Excerpted data: Begin
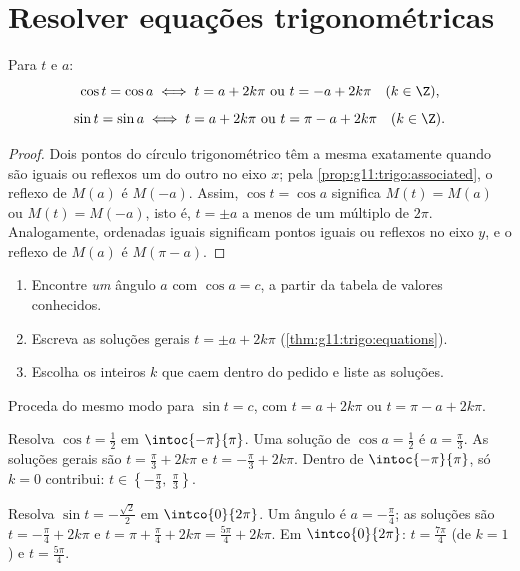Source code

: \section{Resolver equações trigonométricas}

\begin{theorem}[As equações $\cos t = \cos a$ e $\sin t = \sin a$]
\label{thm:g11:trigo:equations}
Para  $t$ e $a$:
\[
\cos t = \cos a \iff t = a + 2k\pi \ \text{ou}\ t = -a + 2k\pi
\quad (k \in \Z),
\]
\[
\sin t = \sin a \iff t = a + 2k\pi \ \text{ou}\ t = \pi - a + 2k\pi
\quad (k \in \Z).
\]
\end{theorem}

\begin{proof}
Dois pontos do círculo trigonométrico têm a mesma  exatamente
quando são iguais ou reflexos um do outro no eixo $x$; pela
\cref{prop:g11:trigo:associated}, o reflexo de $M(a)$ é $M(-a)$. Assim,
$\cos t = \cos a$ significa $M(t) = M(a)$ ou $M(t) = M(-a)$, isto é,
$t = \pm a$ a menos de um múltiplo de $2\pi$. Analogamente, ordenadas
iguais significam pontos iguais ou reflexos no eixo $y$, e o reflexo de
$M(a)$ é $M(\pi - a)$.
\end{proof}

\begin{method}[Resolver $\cos t = c$ em um intervalo]\label{met:g11:trigo:solve}
\begin{enumerate}
  \item Encontre \emph{um} ângulo $a$ com $\cos a = c$, a partir da
        tabela de valores conhecidos.
  \item Escreva as soluções gerais $t = \pm a + 2k\pi$
        (\cref{thm:g11:trigo:equations}).
  \item Escolha os inteiros $k$ que caem dentro do  pedido e
        liste as soluções.
\end{enumerate}
Proceda do mesmo modo para $\sin t = c$, com $t = a + 2k\pi$ ou
$t = \pi - a + 2k\pi$.
\end{method}

\begin{example}\label{ex:g11:trigo:solve}
Resolva $\cos t = \frac12$ em $\intoc{-\pi}{\pi}$. Uma solução de
$\cos a = \frac12$ é $a = \frac{\pi}{3}$. As soluções gerais são
$t = \frac\pi3 + 2k\pi$ e $t = -\frac\pi3 + 2k\pi$. Dentro de
$\intoc{-\pi}{\pi}$, só $k = 0$ contribui:
$t \in \left\{-\frac\pi3,\ \frac\pi3\right\}$.

Resolva $\sin t = -\frac{\sqrt2}{2}$ em $\intco{0}{2\pi}$. Um ângulo é
$a = -\frac\pi4$; as soluções são $t = -\frac\pi4 + 2k\pi$ e
$t = \pi + \frac\pi4 + 2k\pi = \frac{5\pi}{4} + 2k\pi$. Em
$\intco{0}{2\pi}$: $t = \frac{7\pi}{4}$ (de $k = 1$) e
$t = \frac{5\pi}{4}$.
\end{example}

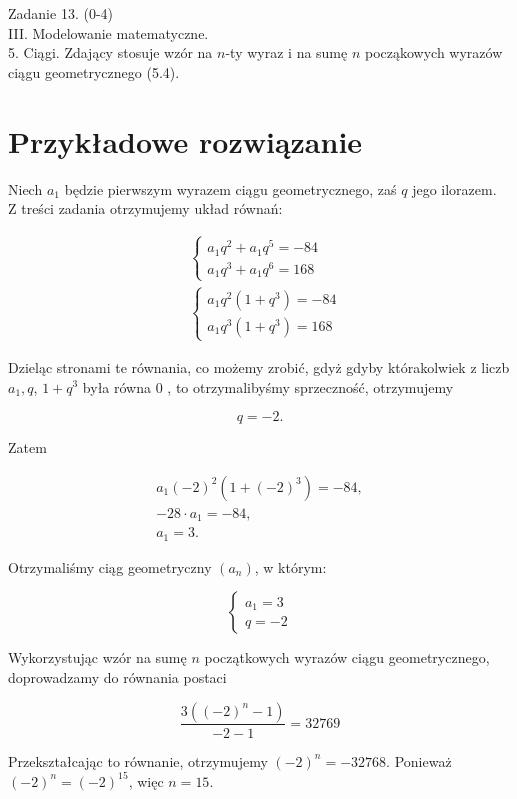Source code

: \documentclass[10pt]{article}
\begin{document}
Zadanie 13. (0-4)\\
III. Modelowanie matematyczne.\\
5. Ciągi. Zdający stosuje wzór na $n$-ty wyraz i na sumę $n$ począkowych wyrazów ciągu geometrycznego (5.4).

\section*{Przykładowe rozwiązanie}
Niech $a_{1}$ będzie pierwszym wyrazem ciągu geometrycznego, zaś $q$ jego ilorazem.\\
Z treści zadania otrzymujemy układ równań:

$$
\begin{aligned}
& \left\{\begin{array}{l}
a_{1} q^{2}+a_{1} q^{5}=-84 \\
a_{1} q^{3}+a_{1} q^{6}=168
\end{array}\right. \\
& \left\{\begin{array}{l}
a_{1} q^{2}\left(1+q^{3}\right)=-84 \\
a_{1} q^{3}\left(1+q^{3}\right)=168
\end{array}\right.
\end{aligned}
$$

Dzieląc stronami te równania, co możemy zrobić, gdyż gdyby którakolwiek z liczb $a_{1}, q$, $1+q^{3}$ była równa 0 , to otrzymalibyśmy sprzeczność, otrzymujemy

$$
q=-2 .
$$

Zatem

$$
\begin{gathered}
a_{1}(-2)^{2}\left(1+(-2)^{3}\right)=-84, \\
-28 \cdot a_{1}=-84, \\
a_{1}=3 .
\end{gathered}
$$

Otrzymaliśmy ciąg geometryczny $\left(a_{n}\right)$, w którym:

$$
\left\{\begin{array}{l}
a_{1}=3 \\
q=-2
\end{array}\right.
$$

Wykorzystując wzór na sumę $n$ początkowych wyrazów ciągu geometrycznego, doprowadzamy do równania postaci

$$
\frac{3\left((-2)^{n}-1\right)}{-2-1}=32769
$$

Przekształcając to równanie, otrzymujemy $(-2)^{n}=-32768$. Ponieważ $(-2)^{n}=(-2)^{15}$, więc $n=15$.
\end{document}
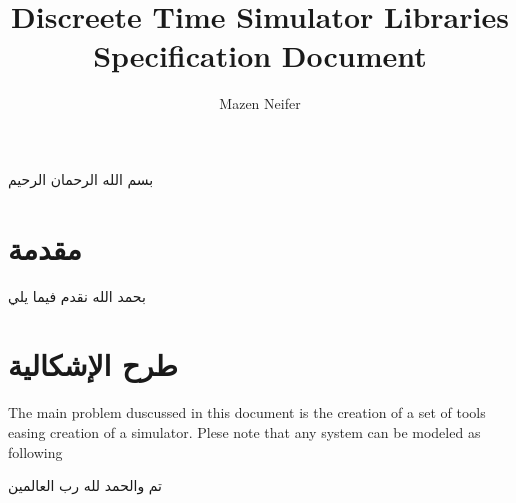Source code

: \documentclass[10pt, A4]{article}
\begin{document}
\title{{\bf D}iscreete {\bf T}ime {\bf S}imulator {\bf L}ibraries\\Specification Document}
\author{Mazen Neifer}
\maketitle
\newpage
{}
\begin{center}
{\huge بسم الله الرحمان الرحيم}
\end{center}
\section{مقدمة}
بحمد الله نقدم فيما يلي
\section{طرح الإشكالية}
\begin{otherlanguage}{english}
\par The main problem duscussed in this document is the creation of a set of tools easing creation of a simulator. Plese note that any system can be modeled as following
\begin{figure}
\end{figure}
\end{otherlanguage}
\par
تم والحمد لله رب العالمين
\end{document}
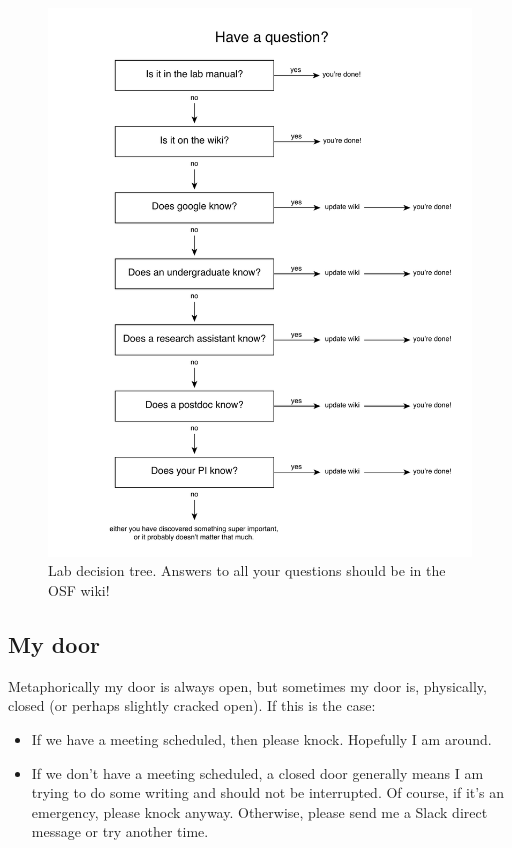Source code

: \documentclass[letterpaper,12pt,oneside]{memoir}
\begin{document}
\begin{figure}
\label{fig:decisiontree}
\includegraphics[width=\textwidth]{figures/lab_decision_tree.pdf}
\caption{Lab decision tree. Answers to all your questions should be in the OSF wiki!}
\end{figure}

\subsection{My door}
Metaphorically my door is always open, but sometimes my door is, physically, closed (or perhaps slightly cracked open). If this is the case:

\begin{itemize}
\item If we have a meeting scheduled, then please knock. Hopefully I am around.

\item If we don't have a meeting scheduled, a closed door generally means I am trying to do some writing and should not be interrupted. Of course, if it's an emergency, please knock anyway. Otherwise, please send me a Slack direct message or try another time.
\end{itemize}
\end{document}
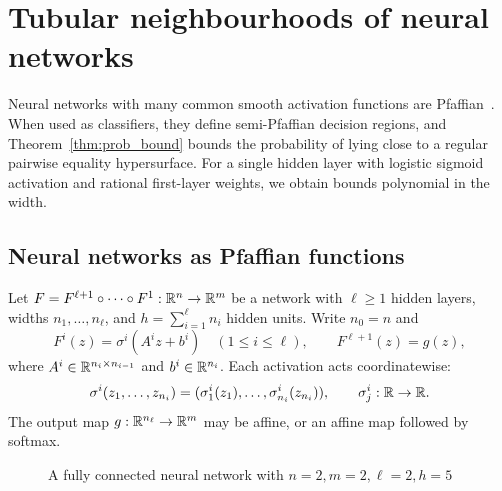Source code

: \section{Tubular neighbourhoods of neural networks}\label{sec:tubular-neural}
Neural networks with many common smooth activation functions are Pfaffian~\cite{karpinski1997polynomial,bianchini2014complexity}. When used as classifiers, they define semi-Pfaffian decision regions, and Theorem~\ref{thm:prob_bound} bounds the probability of lying close to a regular pairwise equality hypersurface. For a single hidden layer with logistic sigmoid activation and rational first-layer weights, we obtain bounds polynomial in the width.

\subsection{Neural networks as Pfaffian functions}
Let $F=F^{\ell+1}\circ\cdots\circ F^1:\R^n\to\R^m$ be a network with $\ell\ge1$ hidden layers, widths $n_1,\dots,n_\ell$, and $h=\sum_{i=1}^\ell n_i$ hidden units. Write $n_0=n$ and
\[
F^i(z)=\sigma^i(A^iz+b^i)\quad(1\le i\le\ell),
\qquad F^{\ell+1}(z)=g(z),
\]
where $A^i\in\R^{n_i\times n_{i-1}}$ and $b^i\in\R^{n_i}$. Each activation acts coordinatewise:
\[
\sigma^i(z_1,\dots,z_{n_i})
=(\sigma^i_1(z_1),\dots,\sigma^i_{n_i}(z_{n_i})),
\qquad \sigma^i_j:\R\to\R.
\]
The output map $g:\R^{n_\ell}\to\R^m$ may be affine, or an affine map followed by softmax.

\begin{figure}[htbp]
\centering
{}
\caption{A fully connected neural network with $n = 2, m=2, \ell = 2, h = 5$}\label{fig:nn}
\end{figure}


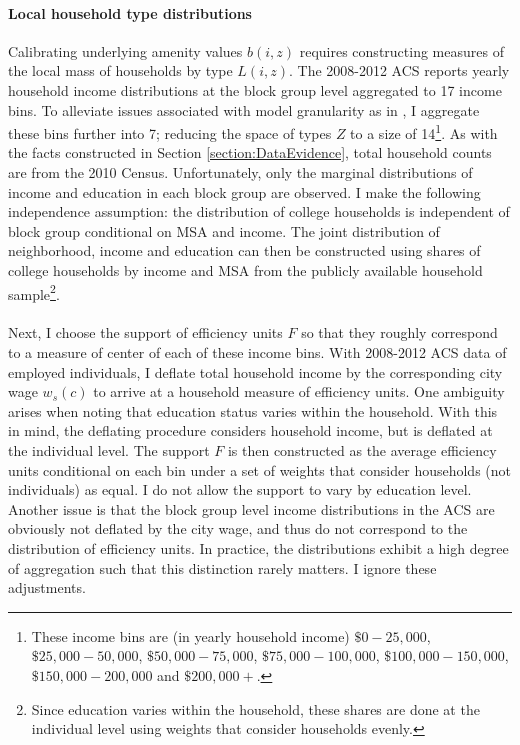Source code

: \documentclass[]{article}
\begin{document}
\paragraph*{Local household type distributions} Calibrating underlying amenity values $b(i, z)$ requires constructing measures of the local mass of households by type $L(i, z)$. The 2008-2012 ACS reports yearly household income distributions at the block group level aggregated to 17 income bins. To alleviate issues associated with model granularity as in \cite{DingelTintelnot:2021}, I aggregate these bins further into 7; reducing the space of types $Z$ to a size of 14\footnote{These income bins are (in yearly household income) $\$0-25,000$, $\$25,000-50,000$, $\$50,000-75,000$, $\$75,000-100,000$, $\$100,000-150,000$, $\$150,000-200,000$ and $\$200,000+$.}. As with the facts constructed in Section \ref{section:DataEvidence}, total household counts are from the 2010 Census. Unfortunately, only the marginal distributions of income and education in each block group are observed. I make the following independence assumption: the distribution of college households is independent of block group conditional on MSA and income. The joint distribution of neighborhood, income and education can then be constructed using shares of college households by income and MSA from the publicly available household sample\footnote{Since education varies within the household, these shares are done at the individual level using weights that consider households evenly.}.

\paragraph*{}
Next, I choose the support of efficiency units $F$ so that they roughly correspond to a measure of center of each of these income bins. With 2008-2012 ACS data of employed individuals, I deflate total household income by the corresponding city wage $w_{s}(c)$ to arrive at a household measure of efficiency units. One ambiguity arises when noting that education status varies within the household. With this in mind, the deflating procedure considers household income, but is deflated at the individual level. The support $F$ is then constructed as the average efficiency units conditional on each bin under a set of weights that consider households (not individuals) as equal. I do not allow the support to vary by education level. Another issue is that the block group level income distributions in the ACS are obviously not deflated by the city wage, and thus do not correspond to the distribution of efficiency units. In practice, the distributions exhibit a high degree of aggregation such that this distinction rarely matters. I ignore these adjustments.
\end{document}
Excerpted data: End
In the records, locate each line holding the string "dots" and copy it.

● **Task result**:
Let $F=F^{\ell+1}\circ\cdots\circ F^1:\R^n\to\R^m$ be a network with $\ell\ge1$ hidden layers, widths $n_1,\dots,n_\ell$, and $h=\sum_{i=1}^\ell n_i$ hidden units. Write $n_0=n$ and
\sigma^i(z_1,\dots,z_{n_i})
=(\sigma^i_1(z_1),\dots,\sigma^i_{n_i}(z_{n_i})),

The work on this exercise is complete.